Gerard P. Hodgkinson, profesor de Gestión Estratégica y Ciencias del Comportamiento en la Alliance Manchester Business School se refiere a la intuición como la “inteligencia intuitiva” y la asocia como parte importante en la toma de decisiones y en la forma de abordar situaciones de la vida en las que se suele recurrir a patrones familiares de pensamiento, sentimientos y acción, antes que a la razón.
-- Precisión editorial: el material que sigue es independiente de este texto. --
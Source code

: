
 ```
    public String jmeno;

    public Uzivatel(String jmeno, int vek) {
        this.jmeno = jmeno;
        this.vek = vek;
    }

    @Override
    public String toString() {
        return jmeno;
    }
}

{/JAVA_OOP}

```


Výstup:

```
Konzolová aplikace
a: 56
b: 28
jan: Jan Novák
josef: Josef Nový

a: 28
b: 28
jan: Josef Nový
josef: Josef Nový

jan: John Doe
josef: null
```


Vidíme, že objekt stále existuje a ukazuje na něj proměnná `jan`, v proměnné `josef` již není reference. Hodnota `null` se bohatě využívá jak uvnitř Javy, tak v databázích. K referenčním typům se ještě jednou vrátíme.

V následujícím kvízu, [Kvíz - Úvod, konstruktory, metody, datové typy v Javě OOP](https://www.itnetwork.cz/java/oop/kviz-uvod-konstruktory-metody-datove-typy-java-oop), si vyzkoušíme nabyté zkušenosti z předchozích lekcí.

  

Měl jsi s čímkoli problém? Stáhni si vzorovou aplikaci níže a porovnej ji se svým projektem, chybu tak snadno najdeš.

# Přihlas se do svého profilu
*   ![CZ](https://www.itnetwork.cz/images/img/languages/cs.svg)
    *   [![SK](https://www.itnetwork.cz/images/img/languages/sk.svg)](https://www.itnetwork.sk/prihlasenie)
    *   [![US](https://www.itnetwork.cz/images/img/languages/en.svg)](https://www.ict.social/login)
Usualmente, se dice que la intuición actúa como un “sexto” sentido y se asocia como una habilidad especialmente femenina (sin ser cierto). Debo confesar que a lo largo de mi vida he aprendido a desarrollar el discreto arte de la intuición. Generalmente mi “olfato” y mi “percepción”, cuando conozco a diferentes personas o cuando debo enfrentar situaciones nuevas en las que no necesariamente estoy familiarizada a tope, me juegan a favor. Suelo ser muy observadora y percibir e intuir a través de la energía y de las actitudes con que las que muchos se desenvuelven (movimientos, tono de voz, gestos y otros detalles) cuando las personas tienen pocos escrúpulos, mienten, cuando desean ser elogiadas, cuando necesitan atención, cuando actúan artificiosamente o cuando quieren impresionar sin tener cualidades innatas o algo de valor. En ocasiones, callar, observar y analizar, suele ser más rico, útil y productivo que hablar sin tener nada que decir o aportar, aunque con ello se crea que nos ponemos en un lugar de desventaja. Finalmente, el sabio no dice nunca todo lo que piensa, pero siempre piensa todo lo que dice, como decía Aristóteles dos mil años atrás.